===== Input =====
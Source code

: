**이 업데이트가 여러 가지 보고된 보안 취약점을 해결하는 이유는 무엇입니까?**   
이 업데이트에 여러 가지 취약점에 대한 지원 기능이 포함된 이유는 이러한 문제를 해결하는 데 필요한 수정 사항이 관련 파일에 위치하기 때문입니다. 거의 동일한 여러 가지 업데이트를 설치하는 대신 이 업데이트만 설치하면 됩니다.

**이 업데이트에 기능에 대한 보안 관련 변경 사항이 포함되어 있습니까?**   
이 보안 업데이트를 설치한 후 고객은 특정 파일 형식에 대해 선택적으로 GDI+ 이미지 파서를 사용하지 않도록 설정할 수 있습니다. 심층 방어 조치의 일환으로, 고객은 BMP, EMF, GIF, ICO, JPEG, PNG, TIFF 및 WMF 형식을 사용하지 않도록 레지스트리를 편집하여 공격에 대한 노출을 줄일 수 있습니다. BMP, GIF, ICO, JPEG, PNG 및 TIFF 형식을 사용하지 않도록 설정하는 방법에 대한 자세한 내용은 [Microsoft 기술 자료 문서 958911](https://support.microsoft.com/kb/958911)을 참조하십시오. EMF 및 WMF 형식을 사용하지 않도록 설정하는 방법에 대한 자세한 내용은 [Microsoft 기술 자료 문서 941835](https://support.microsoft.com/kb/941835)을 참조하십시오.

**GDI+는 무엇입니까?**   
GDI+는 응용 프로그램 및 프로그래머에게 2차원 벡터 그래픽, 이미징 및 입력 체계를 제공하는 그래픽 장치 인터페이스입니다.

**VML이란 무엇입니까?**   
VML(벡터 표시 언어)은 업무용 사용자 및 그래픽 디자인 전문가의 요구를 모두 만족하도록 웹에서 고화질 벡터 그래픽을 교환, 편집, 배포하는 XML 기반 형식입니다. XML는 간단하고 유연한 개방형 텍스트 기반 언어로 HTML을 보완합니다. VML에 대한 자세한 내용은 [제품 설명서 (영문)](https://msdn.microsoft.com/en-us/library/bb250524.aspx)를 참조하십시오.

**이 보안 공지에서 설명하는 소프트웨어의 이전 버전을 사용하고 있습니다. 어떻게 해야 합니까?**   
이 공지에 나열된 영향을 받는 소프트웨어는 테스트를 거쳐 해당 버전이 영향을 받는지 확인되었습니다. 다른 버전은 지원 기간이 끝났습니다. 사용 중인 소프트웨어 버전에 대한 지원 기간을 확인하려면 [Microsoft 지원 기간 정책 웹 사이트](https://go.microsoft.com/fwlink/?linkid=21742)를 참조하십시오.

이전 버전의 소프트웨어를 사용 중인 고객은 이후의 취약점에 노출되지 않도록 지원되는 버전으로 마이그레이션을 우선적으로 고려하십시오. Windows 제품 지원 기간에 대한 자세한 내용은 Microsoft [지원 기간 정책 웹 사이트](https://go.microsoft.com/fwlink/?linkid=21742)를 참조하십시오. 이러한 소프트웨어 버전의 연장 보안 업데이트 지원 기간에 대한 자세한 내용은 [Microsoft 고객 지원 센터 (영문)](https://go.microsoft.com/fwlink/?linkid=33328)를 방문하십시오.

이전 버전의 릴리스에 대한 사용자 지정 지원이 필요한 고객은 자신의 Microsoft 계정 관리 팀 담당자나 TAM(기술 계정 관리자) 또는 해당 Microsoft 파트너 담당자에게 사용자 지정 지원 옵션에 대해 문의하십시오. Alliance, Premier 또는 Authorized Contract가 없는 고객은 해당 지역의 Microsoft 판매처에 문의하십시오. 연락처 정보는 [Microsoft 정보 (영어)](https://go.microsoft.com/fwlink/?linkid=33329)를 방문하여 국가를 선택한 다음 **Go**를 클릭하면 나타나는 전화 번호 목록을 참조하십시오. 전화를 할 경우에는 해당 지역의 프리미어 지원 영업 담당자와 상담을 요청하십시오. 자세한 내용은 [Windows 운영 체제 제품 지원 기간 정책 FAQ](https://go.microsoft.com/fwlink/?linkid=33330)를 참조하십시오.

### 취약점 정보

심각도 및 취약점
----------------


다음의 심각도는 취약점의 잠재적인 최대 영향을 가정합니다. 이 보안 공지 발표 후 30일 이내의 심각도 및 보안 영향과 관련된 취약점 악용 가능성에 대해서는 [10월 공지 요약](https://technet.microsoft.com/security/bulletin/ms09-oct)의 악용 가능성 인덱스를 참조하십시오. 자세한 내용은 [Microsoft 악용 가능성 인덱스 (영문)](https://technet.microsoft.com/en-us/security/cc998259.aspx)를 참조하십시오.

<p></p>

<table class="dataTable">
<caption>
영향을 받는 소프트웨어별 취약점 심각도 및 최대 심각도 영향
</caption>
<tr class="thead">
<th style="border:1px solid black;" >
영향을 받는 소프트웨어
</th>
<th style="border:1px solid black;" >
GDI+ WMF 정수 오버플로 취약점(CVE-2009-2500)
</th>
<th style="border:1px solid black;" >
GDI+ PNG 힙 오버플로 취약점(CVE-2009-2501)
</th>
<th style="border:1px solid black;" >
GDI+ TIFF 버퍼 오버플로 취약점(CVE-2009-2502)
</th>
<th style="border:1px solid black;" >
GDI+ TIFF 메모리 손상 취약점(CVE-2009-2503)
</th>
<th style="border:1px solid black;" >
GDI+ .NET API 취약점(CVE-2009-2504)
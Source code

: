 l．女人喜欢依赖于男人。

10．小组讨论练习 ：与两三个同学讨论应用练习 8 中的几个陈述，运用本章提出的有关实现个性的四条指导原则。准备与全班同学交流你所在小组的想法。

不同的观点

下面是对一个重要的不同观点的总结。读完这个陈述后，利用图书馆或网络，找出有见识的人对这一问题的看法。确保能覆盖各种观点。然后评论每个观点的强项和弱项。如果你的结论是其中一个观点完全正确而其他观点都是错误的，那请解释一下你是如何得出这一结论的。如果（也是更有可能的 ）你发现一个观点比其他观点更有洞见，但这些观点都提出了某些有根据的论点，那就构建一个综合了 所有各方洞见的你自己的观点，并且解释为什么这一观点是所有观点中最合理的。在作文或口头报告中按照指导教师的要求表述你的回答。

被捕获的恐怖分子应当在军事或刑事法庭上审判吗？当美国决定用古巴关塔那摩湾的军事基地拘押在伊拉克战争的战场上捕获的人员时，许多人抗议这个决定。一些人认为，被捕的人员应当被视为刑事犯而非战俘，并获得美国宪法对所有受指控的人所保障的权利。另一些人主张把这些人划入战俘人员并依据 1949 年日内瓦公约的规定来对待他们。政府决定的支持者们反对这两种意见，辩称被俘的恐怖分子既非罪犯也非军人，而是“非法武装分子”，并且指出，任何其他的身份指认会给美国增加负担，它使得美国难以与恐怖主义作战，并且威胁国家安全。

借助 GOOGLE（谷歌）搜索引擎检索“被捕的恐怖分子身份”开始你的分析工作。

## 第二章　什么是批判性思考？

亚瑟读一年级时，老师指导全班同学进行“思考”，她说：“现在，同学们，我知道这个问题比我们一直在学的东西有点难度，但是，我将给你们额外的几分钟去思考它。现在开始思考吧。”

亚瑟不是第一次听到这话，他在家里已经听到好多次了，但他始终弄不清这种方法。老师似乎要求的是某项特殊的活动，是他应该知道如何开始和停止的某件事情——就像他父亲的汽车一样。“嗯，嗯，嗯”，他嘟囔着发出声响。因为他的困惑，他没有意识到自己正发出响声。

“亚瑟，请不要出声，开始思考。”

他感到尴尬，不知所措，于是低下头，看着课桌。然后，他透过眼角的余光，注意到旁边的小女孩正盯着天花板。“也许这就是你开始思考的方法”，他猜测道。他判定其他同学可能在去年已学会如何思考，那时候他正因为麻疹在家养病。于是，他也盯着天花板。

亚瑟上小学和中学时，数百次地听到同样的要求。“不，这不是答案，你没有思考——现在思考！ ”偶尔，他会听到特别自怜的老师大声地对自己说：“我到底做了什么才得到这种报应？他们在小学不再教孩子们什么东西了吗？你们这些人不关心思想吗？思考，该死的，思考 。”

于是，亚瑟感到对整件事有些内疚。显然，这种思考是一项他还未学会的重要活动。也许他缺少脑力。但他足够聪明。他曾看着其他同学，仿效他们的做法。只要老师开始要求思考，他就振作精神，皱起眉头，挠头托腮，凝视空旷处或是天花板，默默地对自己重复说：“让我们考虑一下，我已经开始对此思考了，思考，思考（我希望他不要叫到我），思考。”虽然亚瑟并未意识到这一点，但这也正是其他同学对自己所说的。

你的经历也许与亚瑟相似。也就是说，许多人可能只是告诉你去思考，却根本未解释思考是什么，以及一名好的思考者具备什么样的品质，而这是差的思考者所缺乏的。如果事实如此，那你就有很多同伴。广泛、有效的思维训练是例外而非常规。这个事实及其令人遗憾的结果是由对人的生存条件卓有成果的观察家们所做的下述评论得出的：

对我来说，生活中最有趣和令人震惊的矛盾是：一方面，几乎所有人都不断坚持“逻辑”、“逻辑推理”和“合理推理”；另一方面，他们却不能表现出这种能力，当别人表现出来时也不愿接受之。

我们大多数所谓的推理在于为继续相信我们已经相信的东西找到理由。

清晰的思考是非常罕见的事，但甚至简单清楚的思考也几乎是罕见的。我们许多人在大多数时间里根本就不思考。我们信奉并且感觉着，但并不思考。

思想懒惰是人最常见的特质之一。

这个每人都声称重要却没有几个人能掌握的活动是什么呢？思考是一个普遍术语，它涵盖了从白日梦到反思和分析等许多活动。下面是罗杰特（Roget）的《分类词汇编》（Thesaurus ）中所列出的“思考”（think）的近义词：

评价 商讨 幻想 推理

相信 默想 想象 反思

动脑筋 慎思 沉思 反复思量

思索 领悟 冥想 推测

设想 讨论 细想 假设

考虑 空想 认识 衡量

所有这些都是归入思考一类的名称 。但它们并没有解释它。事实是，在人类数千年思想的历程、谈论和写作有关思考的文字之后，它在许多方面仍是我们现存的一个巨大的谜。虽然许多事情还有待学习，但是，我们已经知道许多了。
=====
The line with "사항이 포함되어 있습니까?**" is the last to include; transcribe exactly every line from the top of the material above down to it.

Source code

:**이 업데이트가 여러 가지 보고된 보안 취약점을 해결하는 이유는 무엇입니까?**   
이 업데이트에 여러 가지 취약점에 대한 지원 기능이 포함된 이유는 이러한 문제를 해결하는 데 필요한 수정 사항이 관련 파일에 위치하기 때문입니다. 거의 동일한 여러 가지 업데이트를 설치하는 대신 이 업데이트만 설치하면 됩니다.

**이 업데이트에 기능에 대한 보안 관련 변경 사항이 포함되어 있습니까?**   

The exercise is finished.